Instructions for the task »
Every line of the records that contains the string "textbf" counts once; give the total and nothing else.
╭──
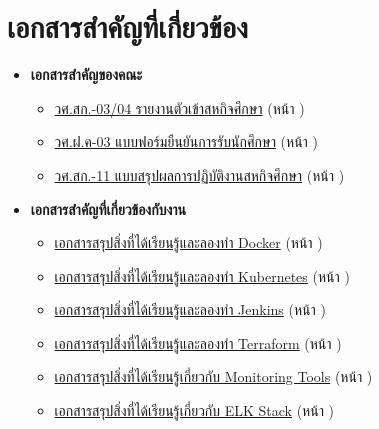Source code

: \chapter{เอกสารสำคัญที่เกี่ยวข้อง}
\begin{itemize}
    \item \textbf{เอกสารสำคัญของคณะ}
          \begin{itemize}
              \item \hyperlink{target:03-04}{วศ.สก.-03/04 รายงานตัวเข้าสหกิจศึกษา} (หน้า \pageref{page:03-04})
              \item \hyperlink{target:03}{วศ.ฝ.ค-03 แบบฟอร์มยืนยันการรับนักศึกษา} (หน้า \pageref{page:03})
              \item \hyperlink{target:11}{วศ.สก.-11 แบบสรุปผลการปฏิบัติงานสหกิจศึกษา} (หน้า \pageref{page:11})
          \end{itemize}
    \item \textbf{เอกสารสำคัญที่เกี่ยวข้องกับงาน}
          \begin{itemize}
              \item \hyperlink{target:docker}{เอกสารสรุปสิ่งที่ได้เรียนรู้และลองทำ Docker} (หน้า \pageref{page:docker})
              \item \hyperlink{target:kube}{เอกสารสรุปสิ่งที่ได้เรียนรู้และลองทำ Kubernetes} (หน้า \pageref{page:kube})
              \item \hyperlink{target:jenkins}{เอกสารสรุปสิ่งที่ได้เรียนรู้และลองทำ Jenkins} (หน้า \pageref{page:jenkins})
              \item \hyperlink{target:terraform}{เอกสารสรุปสิ่งที่ได้เรียนรู้และลองทำ Terraform} (หน้า \pageref{page:terraform})
              \item \hyperlink{target:monitoring}{เอกสารสรุปสิ่งที่ได้เรียนรู้เกี่ยวกับ Monitoring Tools} (หน้า \pageref{page:monitoring})
              \item \hyperlink{target:elk}{เอกสารสรุปสิ่งที่ได้เรียนรู้เกี่ยวกับ ELK Stack} (หน้า \pageref{page:elk})
          \end{itemize}
\end{itemize}





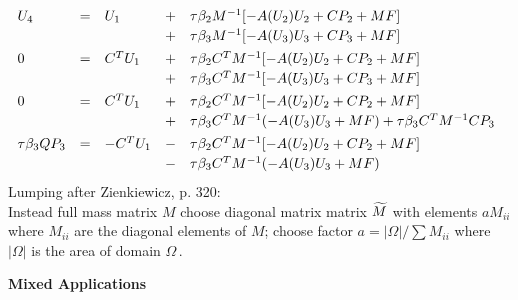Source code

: \documentclass[12pt,a4paper,USenglish,twoside]{book}
\begin{document}
\[
\ba{.}{lllll}
U_4 &=&  U_1 &+& \tau \beta_2 M^{-1}[-A(U_2)U_2 + CP_2 + MF]\\[0.5ex]
&&&+& \tau \beta_3 M^{-1}[-A(U_3)U_3 + CP_3 + MF]\\[1ex]
%
0 &=& C^T U_1 &+& \tau \beta_2C^T M^{-1}[-A(U_2)U_2 + CP_2 + MF]\\[0.5ex]
&&&+& \tau \beta_3C^T M^{-1}[-A(U_3)U_3 + CP_3 + MF]\\[1ex]
%
0 &=& C^T U_1 &+& \tau \beta_2C^T M^{-1}[-A(U_2)U_2 + CP_2 + MF]\\[0.5ex]
&&&+& \tau \beta_3C^T M^{-1}(-A(U_3)U_3 + MF) + \tau \beta_3C^T M^{-1}CP_3\\[1ex]
%
\tau \beta_3QP_3  &=&
- C^T U_1 &-& \tau \beta_2C^T M^{-1}[-A(U_2)U_2 + CP_2 + MF]\\[0.5ex]
&&&-& \tau \beta_3C^T M^{-1}(-A(U_3)U_3 + MF) 
\ea{.}
\]
\newpage
Lumping after Zienkiewicz, p. 320:\\
Instead full mass matrix $M$ choose diagonal matrix matrix $\widetilde{M}$ with 
elements $aM_{ii}$ where $M_{ii}$ are the diagonal elements of $M$; choose factor
$a = |\Omega|/\sum M_{ii}$ where $|\Omega|$ is the area of domain $\Omega$\,.

{\bf \large Mixed Applications}
\end{document}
╰──
Response area »
2